Alternatives to Facebook
I’m still using Instagram, though more and more I’m finding the mindless scrolling less fulfilling. The family members and friends I initially followed on there have either quit or are posting less, so what shows up in my feed is not as interesting to me anymore.
On a local level, there’s Nextdoor. Nextdoor is a social networking site based on neighborhoods and communities. It’s a lot like Facebook in that you can post photos, videos, links, text, etc, but what you post is visible not just to “friends” but also to your neighbors.
You don’t choose your neighbors, so it’s not like Facebook where you approve friends. You can make your privacy settings more or less strict (only neighbors, neighbors and surrounding neighborhoods, or everyone on Nextdoor).
It’s got to be said that you get a lot of strange people on Nextdoor. It seems that many folks join just to whine and complain about their neighbors. Most people, though, are friendly and share useful tidbits. It’s similar to Facebook in that you’ll see lots of ads, but at least these are usually for useful local services and businesses.
In the past, I’ve used Meetup.com, but it seems to me that it’s not very popular in the States. That’s probably because Facebook is so prevalent and because Meetup charges group administrators a yearly fee. I haven’t been on there in nearly two years.
Ravelry is my knitting social networking site. I try to keep my profile and projects updated there, and it’s my go-to for patterns, inspiration, yarn reviews… everything! I LOVE Ravelry!
For all your literary social networking needs, Goodreads.com is the place to be. I’ve had a profile on here for years, but since I’m now in a country where I have easier access to English-language reading materials, I am using it much more than I used to.
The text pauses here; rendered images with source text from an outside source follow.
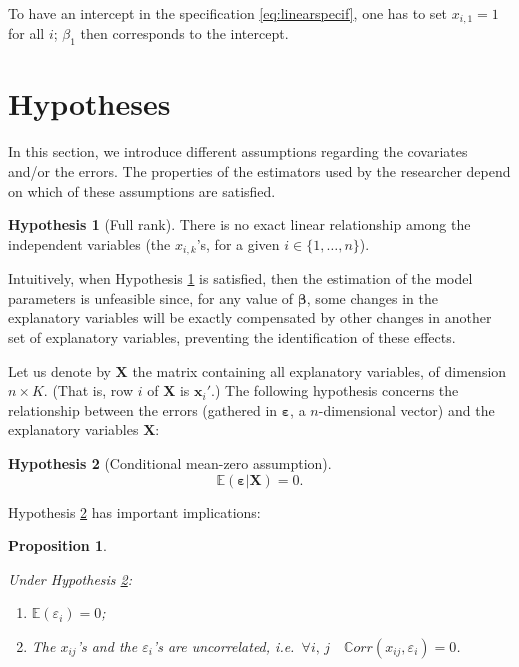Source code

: \documentclass[
  12pt,
]{book}
\providecommand{\tightlist}{%
  \setlength{\itemsep}{0pt}\setlength{\parskip}{0pt}}
\newtheorem{proposition}{Proposition}[chapter]
\theoremstyle{definition}
\theoremstyle{definition}
\theoremstyle{definition}
\theoremstyle{definition}
\newtheorem{hypothesis}{Hypothesis}[chapter]
\theoremstyle{remark}
\begin{document}
To have an intercept in the specification \eqref{eq:linearspecif}, one has to set \(x_{i,1}=1\) for all \(i\); \(\beta_1\) then corresponds to the intercept.

\hypertarget{linearHyp}{%
\section{Hypotheses}\label{linearHyp}}

In this section, we introduce different assumptions regarding the covariates and/or the errors. The properties of the estimators used by the researcher depend on which of these assumptions are satisfied.

\begin{hypothesis}[Full rank]
\protect\hypertarget{hyp:fullrank}{}\label{hyp:fullrank}There is no exact linear relationship among the independent variables (the \(x_{i,k}\)'s, for a given \(i \in \{1,\dots,n\}\)).
\end{hypothesis}

Intuitively, when Hypothesis \ref{hyp:fullrank} is satisfied, then the estimation of the model parameters is unfeasible since, for any value of \(\boldsymbol\beta\), some changes in the explanatory variables will be exactly compensated by other changes in another set of explanatory variables, preventing the identification of these effects.

Let us denote by \(\mathbf{X}\) the matrix containing all explanatory variables, of dimension \(n \times K\). (That is, row \(i\) of \(\mathbf{X}\) is \(\mathbf{x}_i'\).) The following hypothesis concerns the relationship between the errors (gathered in \(\boldsymbol\varepsilon\), a \(n\)-dimensional vector) and the explanatory variables \(\mathbf{X}\):

\begin{hypothesis}[Conditional mean-zero assumption]
\protect\hypertarget{hyp:exogeneity}{}\label{hyp:exogeneity}\begin{equation}
\mathbb{E}(\boldsymbol\varepsilon|\mathbf{X}) = 0.
\end{equation}
\end{hypothesis}

Hypothesis \ref{hyp:exogeneity} has important implications:

\begin{proposition}
\protect\hypertarget{prp:implicationExog}{}\label{prp:implicationExog}

Under Hypothesis \ref{hyp:exogeneity}:

\begin{enumerate}
\def\labelenumi{\roman{enumi}.}
\tightlist
\item
  \(\mathbb{E}(\varepsilon_{i})=0\);
\item
  The \(x_{ij}\)'s and the \(\varepsilon_{i}\)'s are uncorrelated, i.e.~\(\forall i,\,j \quad \mathbb{C}orr(x_{ij},\varepsilon_{i})=0\).
\end{enumerate}

\end{proposition}
\end{document}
I like seeing what people are reading, what they think of their reads, and also following authors that I like. I read my first Louise Erdrich novel recently, and I’m very excited to read more!
That May Seem Like a Lot…
Sure, that’s a lot of social networks to be on at once. And I’m not even up-to-date on TikTok, SnapChat or any of the other cool platforms the kids are using these days.
What I like about the platforms I mentioned above is that they’re very focused. Aside from Meetup (that I really don’t use anymore), they each have a specific area of focus: neighborhood stuff, knitting, books. I like that they each have their theme. Often, they overlap, and it’s wonderful when they do. But it’s also okay to keep interests and hobbies separate. I don’t feel like it’s too much “work” to maintain these profiles because they’re activities I enjoy.
Not Cold Turkey
All that to say that I’m not off social media altogether. And who knows, something may bring me back to Facebook someday. But so far, the cord cut has felt really good, and it hasn’t been as scary or as isolating as I thought.
Are you thinking of giving it a try? I’d love to hear about it!